State Supreme Court declines to review Nevada County jail access case | TheUnion.com

State Supreme Court declines to review Nevada County jail access case

A two-year legal battle, over what constitutes a contact visit between jail inmates and their attorneys, appears to have come to an end.

The California Supreme Court last week denied a petition by Nevada County to overturn an earlier appellate court ruling that attorneys be allowed to visit their jailed clients at Wayne Brown Correctional Facility without having to meet in a room with a glass barrier between them.

The Third District Court of Appeals had issued its ruling in April, and the county filed a petition for review in June.

The Sheriff’s Office and County Counsel have been working with the Public Defender’s office to provide “nonbarrier contact visits,” fine-tuning the process, said Undersheriff Joe Salivar.

“As requests come up, we do our best to accommodate them,” he said. “So far, I think it’s been working well.”

While details are still being ironed out, at present there are two spaces available at the jail and an area in court holding at the county courthouse, Salivar said.

Assistant Public Defender Keri Klein, who has been key in the negotiations, was not available to comment Tuesday.

In early 2013, the county jail began limiting attorney-client visits to a room where they are separated by a glass partition, in what one local judge called a “radical deviation” from past practice.

Five local criminal defense attorneys then filed a motion to force the Sheriff’s Office to allow contact visits at Wayne Brown Correctional Facility.

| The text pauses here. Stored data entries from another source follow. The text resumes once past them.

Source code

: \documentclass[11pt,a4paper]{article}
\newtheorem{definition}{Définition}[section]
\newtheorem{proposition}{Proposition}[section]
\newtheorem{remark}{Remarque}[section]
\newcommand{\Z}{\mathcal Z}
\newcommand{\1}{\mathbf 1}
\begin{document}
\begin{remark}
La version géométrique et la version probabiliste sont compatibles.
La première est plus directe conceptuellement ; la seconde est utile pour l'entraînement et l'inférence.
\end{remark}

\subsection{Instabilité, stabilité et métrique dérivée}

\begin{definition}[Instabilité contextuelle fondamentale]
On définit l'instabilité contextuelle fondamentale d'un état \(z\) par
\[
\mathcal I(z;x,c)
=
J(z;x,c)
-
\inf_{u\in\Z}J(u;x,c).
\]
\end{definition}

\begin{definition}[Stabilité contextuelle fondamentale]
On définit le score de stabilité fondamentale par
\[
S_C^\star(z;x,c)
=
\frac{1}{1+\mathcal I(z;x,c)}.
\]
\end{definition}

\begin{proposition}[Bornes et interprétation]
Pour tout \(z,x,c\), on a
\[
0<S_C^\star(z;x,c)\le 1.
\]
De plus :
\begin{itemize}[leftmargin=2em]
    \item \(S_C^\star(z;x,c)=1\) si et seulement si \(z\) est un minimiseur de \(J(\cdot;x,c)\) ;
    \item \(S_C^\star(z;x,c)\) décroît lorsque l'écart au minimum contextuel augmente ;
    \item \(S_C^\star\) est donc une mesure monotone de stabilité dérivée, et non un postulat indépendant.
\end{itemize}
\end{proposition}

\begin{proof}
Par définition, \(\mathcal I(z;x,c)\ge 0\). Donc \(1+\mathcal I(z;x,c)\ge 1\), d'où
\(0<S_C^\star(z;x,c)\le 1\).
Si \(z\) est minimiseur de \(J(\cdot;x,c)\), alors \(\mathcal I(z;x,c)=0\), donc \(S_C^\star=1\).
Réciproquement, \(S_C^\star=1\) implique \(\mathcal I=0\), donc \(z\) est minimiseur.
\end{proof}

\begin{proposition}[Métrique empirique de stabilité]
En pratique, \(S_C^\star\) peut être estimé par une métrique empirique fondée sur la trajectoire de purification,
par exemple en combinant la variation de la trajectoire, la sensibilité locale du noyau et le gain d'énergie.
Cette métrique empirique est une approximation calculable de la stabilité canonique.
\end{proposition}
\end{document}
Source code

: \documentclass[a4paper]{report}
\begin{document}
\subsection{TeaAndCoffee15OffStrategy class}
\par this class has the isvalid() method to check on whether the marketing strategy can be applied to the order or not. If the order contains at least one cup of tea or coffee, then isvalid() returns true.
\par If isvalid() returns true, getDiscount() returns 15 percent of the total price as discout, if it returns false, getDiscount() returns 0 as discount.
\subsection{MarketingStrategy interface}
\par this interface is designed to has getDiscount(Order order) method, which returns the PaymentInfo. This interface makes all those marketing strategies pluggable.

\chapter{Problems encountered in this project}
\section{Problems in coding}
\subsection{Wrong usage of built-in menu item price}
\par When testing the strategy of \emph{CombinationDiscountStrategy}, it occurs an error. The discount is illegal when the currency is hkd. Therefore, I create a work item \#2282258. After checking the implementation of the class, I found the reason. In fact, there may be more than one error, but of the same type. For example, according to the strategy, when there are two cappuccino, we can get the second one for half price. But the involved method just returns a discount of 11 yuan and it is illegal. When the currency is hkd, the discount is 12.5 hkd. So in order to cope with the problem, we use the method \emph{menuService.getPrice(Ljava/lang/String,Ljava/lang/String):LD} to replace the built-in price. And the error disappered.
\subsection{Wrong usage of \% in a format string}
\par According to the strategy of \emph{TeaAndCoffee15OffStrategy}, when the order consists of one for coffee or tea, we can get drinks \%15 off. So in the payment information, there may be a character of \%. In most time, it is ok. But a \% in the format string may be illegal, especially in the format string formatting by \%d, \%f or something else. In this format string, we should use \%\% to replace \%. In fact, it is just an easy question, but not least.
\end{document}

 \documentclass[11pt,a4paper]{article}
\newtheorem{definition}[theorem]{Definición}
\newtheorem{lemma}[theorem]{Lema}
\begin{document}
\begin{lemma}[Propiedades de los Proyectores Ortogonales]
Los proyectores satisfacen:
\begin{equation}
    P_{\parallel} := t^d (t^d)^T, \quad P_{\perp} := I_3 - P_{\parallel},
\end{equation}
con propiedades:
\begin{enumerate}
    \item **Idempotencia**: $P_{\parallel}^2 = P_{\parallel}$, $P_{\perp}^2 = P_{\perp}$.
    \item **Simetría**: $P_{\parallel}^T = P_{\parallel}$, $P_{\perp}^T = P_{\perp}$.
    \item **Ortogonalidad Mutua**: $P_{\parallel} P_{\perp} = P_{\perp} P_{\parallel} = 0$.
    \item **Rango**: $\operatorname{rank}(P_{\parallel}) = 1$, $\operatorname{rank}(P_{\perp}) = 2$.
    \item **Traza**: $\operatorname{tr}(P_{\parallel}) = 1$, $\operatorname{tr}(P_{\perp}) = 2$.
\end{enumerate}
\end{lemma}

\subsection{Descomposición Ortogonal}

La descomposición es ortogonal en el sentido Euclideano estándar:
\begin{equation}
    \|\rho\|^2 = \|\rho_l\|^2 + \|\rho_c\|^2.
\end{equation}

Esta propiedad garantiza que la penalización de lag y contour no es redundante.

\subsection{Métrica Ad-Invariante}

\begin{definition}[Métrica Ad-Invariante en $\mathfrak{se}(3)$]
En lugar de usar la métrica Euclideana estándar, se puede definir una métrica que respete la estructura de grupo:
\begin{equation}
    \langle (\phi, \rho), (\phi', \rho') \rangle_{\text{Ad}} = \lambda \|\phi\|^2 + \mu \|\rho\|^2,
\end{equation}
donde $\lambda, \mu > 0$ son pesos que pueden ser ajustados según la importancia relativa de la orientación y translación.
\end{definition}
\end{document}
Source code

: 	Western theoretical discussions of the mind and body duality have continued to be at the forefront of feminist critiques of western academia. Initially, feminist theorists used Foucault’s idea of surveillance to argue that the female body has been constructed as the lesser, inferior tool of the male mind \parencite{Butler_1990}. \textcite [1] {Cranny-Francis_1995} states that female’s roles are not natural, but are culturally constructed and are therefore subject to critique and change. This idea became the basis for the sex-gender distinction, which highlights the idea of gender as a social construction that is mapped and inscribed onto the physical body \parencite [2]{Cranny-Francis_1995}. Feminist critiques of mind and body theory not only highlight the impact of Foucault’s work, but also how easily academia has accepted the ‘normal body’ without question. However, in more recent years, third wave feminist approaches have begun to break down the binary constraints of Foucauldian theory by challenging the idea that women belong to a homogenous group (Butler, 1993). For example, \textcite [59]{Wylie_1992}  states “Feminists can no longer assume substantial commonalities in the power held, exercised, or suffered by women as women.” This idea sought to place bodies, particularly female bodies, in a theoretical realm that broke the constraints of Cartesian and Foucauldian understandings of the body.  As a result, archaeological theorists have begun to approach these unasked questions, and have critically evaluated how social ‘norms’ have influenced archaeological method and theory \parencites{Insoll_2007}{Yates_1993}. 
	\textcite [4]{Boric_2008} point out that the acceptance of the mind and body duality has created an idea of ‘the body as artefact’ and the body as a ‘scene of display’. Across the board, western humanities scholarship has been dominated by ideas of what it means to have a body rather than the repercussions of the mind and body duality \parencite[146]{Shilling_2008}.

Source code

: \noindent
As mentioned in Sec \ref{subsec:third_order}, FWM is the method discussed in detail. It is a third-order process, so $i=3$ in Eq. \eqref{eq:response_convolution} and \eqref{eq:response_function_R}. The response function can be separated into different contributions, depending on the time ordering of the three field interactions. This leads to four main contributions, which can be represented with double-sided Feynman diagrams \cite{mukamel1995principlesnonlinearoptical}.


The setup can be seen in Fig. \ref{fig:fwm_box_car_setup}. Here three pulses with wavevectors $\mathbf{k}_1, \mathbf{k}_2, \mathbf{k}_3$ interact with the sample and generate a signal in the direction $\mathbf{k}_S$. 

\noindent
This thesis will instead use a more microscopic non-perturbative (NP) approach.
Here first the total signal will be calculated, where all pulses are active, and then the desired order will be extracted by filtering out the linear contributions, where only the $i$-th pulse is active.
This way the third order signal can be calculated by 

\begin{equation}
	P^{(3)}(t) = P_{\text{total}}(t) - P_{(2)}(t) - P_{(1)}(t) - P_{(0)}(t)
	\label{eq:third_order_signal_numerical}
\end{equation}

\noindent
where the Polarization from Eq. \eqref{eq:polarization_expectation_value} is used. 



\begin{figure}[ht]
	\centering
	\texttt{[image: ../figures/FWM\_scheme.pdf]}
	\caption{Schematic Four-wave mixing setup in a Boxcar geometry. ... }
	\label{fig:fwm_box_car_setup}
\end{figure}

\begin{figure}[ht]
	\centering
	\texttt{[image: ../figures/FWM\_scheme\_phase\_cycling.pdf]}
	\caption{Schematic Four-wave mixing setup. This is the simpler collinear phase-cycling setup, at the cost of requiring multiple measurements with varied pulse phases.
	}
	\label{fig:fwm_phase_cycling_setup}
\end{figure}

The attorneys contended the jail was violating a basic Sixth Amendment right — the right to counsel. But the Sheriff’s Office and its jail staff argued the restriction was allowed due to legitimate security issues with a significant increase in prisoners due to realignment and, at the same time, a decrease in its budget.

Nevada County Superior Court Judge Thomas Anderson issued a ruling Aug. 1, 2013, that affirmed the court’s jurisdiction over the issue and upheld inmates’ rights to contact visits. Anderson ruled that while deference should be given to the jail’s operational policies, the court has jurisdiction when the operation of the jail impacts a constitutional or statutory right.

A detainee has the right to meet with counsel in a barrier-free room unless there is a specific justification for a limitation, Anderson wrote, adding that in the six cases before him, the evidence presented supported the importance of “unfettered” contact.

Anderson ordered that contact visits be made available absent any specific circumstances, but he stopped short of an edict, refusing to direct the jail on how to accommodate the contact visits.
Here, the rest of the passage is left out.